How to CREATE Generic Pharma Competition

In late January, after a White House meeting with pharmaceutical industry executives, President Trump declared that although U.S. drug companies “have produced extraordinary results for our country, the pricing has been astronomical.” As a candi­date, Trump had also vowed to lower high drug costs. Just days ago, he again tweeted about his concerns over the issue.

These concerns over escalating brand-name drug prices are completely real. In February, Kaleo Pharmaceuticals increased the price of its anti-opiod injector Evzio from $690 to $4,500, leading to a blistering inquiry by 31 U.S. senators who complained that “such a steep rise” threatens to “price out families and communities” at a time when “addiction to heroin and other opiods has reached epidemic levels.” And Marathon Pharmaceuticals recently announced it would launch a medication used to treat muscular dystrophy in the U.S. market — shortly after its final approval by the FDA — at a price tag of $89,000 a year, despite being available for decades in Europe at a fraction of the cost.

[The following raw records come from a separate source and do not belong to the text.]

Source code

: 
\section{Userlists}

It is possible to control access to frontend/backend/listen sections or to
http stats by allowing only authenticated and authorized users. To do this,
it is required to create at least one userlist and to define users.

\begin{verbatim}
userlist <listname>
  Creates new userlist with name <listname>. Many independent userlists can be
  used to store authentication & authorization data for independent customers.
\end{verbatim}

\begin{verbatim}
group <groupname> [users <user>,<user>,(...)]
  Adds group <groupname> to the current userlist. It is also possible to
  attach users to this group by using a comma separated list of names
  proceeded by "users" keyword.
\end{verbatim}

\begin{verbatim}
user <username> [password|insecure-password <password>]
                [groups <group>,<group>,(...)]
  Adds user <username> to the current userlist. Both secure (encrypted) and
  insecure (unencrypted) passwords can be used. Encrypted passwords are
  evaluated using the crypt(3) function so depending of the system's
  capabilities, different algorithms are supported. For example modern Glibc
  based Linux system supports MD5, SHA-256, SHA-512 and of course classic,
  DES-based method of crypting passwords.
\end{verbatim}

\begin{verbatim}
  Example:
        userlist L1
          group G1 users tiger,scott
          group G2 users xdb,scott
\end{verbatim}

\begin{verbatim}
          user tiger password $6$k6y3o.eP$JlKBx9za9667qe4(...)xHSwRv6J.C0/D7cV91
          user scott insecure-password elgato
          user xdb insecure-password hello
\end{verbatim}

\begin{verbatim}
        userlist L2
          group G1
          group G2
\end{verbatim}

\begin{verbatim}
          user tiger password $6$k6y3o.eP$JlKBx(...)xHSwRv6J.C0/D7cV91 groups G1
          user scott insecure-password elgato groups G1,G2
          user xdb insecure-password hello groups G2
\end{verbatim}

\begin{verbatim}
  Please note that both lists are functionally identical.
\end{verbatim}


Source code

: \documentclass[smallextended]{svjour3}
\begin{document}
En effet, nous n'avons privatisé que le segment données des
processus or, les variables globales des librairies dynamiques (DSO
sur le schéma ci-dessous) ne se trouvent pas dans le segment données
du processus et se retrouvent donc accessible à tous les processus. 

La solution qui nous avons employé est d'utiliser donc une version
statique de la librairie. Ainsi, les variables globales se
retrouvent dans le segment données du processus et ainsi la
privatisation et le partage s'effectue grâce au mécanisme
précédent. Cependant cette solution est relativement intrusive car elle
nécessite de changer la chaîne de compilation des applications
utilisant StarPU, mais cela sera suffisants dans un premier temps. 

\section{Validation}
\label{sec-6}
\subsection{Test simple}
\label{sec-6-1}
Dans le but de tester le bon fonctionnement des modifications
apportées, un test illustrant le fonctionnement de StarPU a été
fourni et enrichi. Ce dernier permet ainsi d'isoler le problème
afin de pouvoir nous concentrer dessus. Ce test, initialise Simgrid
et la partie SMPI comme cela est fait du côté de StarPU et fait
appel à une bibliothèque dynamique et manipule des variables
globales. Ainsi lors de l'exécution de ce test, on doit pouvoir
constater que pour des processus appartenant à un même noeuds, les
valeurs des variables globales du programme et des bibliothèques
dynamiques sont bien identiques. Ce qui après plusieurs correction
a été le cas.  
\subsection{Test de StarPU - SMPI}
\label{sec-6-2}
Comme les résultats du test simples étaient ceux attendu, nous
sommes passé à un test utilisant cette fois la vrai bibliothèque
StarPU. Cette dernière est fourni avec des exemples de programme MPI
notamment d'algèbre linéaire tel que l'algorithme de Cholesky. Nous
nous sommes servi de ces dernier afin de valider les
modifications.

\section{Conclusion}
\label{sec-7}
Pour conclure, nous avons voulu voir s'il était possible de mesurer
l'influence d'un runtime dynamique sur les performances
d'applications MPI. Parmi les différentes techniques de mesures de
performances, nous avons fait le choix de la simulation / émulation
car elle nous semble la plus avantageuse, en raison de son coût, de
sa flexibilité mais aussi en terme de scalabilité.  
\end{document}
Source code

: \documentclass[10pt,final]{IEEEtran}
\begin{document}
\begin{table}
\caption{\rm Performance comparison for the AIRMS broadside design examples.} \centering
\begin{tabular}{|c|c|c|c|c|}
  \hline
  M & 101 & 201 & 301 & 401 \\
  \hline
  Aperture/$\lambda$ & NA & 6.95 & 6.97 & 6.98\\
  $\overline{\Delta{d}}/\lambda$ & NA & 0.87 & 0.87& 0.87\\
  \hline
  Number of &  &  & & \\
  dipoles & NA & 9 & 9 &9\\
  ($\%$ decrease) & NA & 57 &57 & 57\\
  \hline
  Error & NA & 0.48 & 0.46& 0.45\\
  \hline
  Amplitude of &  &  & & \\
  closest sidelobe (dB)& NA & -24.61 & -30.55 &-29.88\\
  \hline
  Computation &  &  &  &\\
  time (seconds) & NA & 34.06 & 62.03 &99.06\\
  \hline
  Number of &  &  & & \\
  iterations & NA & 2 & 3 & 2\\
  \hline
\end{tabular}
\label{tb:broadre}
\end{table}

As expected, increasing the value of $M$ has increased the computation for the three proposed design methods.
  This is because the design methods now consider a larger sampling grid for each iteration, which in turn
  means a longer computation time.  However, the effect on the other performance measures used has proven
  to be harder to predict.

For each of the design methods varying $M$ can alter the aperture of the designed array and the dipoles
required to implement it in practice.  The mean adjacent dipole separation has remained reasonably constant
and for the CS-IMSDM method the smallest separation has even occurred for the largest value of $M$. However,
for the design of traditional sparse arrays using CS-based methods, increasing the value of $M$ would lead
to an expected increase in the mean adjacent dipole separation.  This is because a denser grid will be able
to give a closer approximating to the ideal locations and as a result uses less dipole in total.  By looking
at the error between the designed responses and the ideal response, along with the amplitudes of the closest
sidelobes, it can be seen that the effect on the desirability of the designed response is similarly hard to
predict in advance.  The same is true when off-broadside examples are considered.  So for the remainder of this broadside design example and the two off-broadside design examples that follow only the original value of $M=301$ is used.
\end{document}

Those may be isolated instances of price gouging, but they illustrate a serious, real-world pricing problem in prescription drugs. According to healthcare publication OncologyLive, for instance, the cost of treating one patient with cancer for a year rose from $100,000 in 2012 to $150,000 in 2014. The cost of cancer drugs sold in the U.S. more than doubled in just five years from $16 billion in 2010 to $38 billion in 2015.

With statistics like these, policy makers have only a few real options. One is to impose a system of mandatory price regulation on prescription drug sales in the United States. That would seem quixotic in light of this nation’s strong commitment to free markets and wide philosophical opposition to both single-payer healthcare and historically ineffective rate regulation by government agencies.

The second option, in contrast, is more realistic and holds the potential to be very effective: jump-start generic competition by removing industry and regulatory barriers facing generic drug firms getting safe, less expensive products into the market more quickly.

Unfortunately for consumers, brand-name drug manufacturers are using strategies to extend their profits and deny would-be generic competitors the tools and resources required to meet FDA safety rules to manufacture generic versions of expensive drugs after their patents have expired.

These strategies take two forms. First, refusing to sell products and samples to generic firms wanting to establish to the FDA that the active ingredients in their products are essentially the same as (“bioequivalent” or “biosimilar” to) an approved branded drug. Second, the refusal to enter into risk-mitigation sharing agreements for certain drugs with potentially serious risks for which distribution is restricted by regulation for safety purposes. The latter aims to prevent generic competitors from satisfying the legal requirement to participate in what the FDA terms a Risk Evaluation and Mitigation Strategies (REMS) program.

These twin tactics are a predictable result of the monopoly power resulting from pharma patents and the incentive of brand manufacturers to protect that power after patent expiration. According to a July 2014 study conducted by Matrix Global Advisors, ongoing REMS abuse by brand-name drug companies cost the U.S. health system $5.4 billion annually — $1.8 billion to the federal government alone.

A bipartisan group of legislators has devised a straight-forward fix for this multi-billion dollar problem. Before the election, a bill dubbed the CREATES Act (an acronym for Creating and Restoring Equal Access to Equivalent Samples) was introduced by Sens. Mike Lee (R-UT), Chuck Grassley (R-Iowa), Pat Leahy (D-Vt.) and Amy Klobuchar (D-Minn.).

The CREATES Act would clarify that branded pharma manufact­urers’ sample denial — declining to “provide sufficient quantities” of a branded drug to a generic developer “on com­merc­ially-reasonable, market-based terms” — or refusal to allow participation in a “single, shared” risk distribution system works against the public interest and should be remedied.

Under the bill, FDA is charged with setting up a system to satisfy concerns that the generic company can comply with safety requirements and that they are expected to act according to the law. Once conditions are met, and because production of generic drugs is statutorily authorized and generic competition is in the public interest, the brand company must sell samples to the generic developer. If the brand company fails to comply under the “sample sale” provision, the proposal provides a simple enforcement mechanism; a judicial injunction and possible monetary damages.

Some may debate whether permitting more private litigation is the optimal means of encouraging market competition, but we are dealing here with a highly imperfect, heavily regulated drug and healthcare market. It is doubtful critics could legitimately argue that price regulation is superior, and the slow pace of FDA proceedings is a poster case of Washington inefficiency. So while handing off the principal remedies for generic competition to the federal courts in specific, narrow circumstances may ruffle some conservatives’ feathers, that is essentially the same way the American antitrust and patent laws have worked for more than a century, including in the pharmaceutical industry.

The CREATES Act is set to be re-introduced as soon as this week. By harnessing the business incentives of generic drug firms to limit the anticompetitive power of branded pharma­ceutical patent holders, the CREATES Act represents a straight-forward solution to a market failure created by exploitation of legal loopholes in drug industry regulation. It is a remedy that should be strongly supported by the White House and enacted by the new Congress.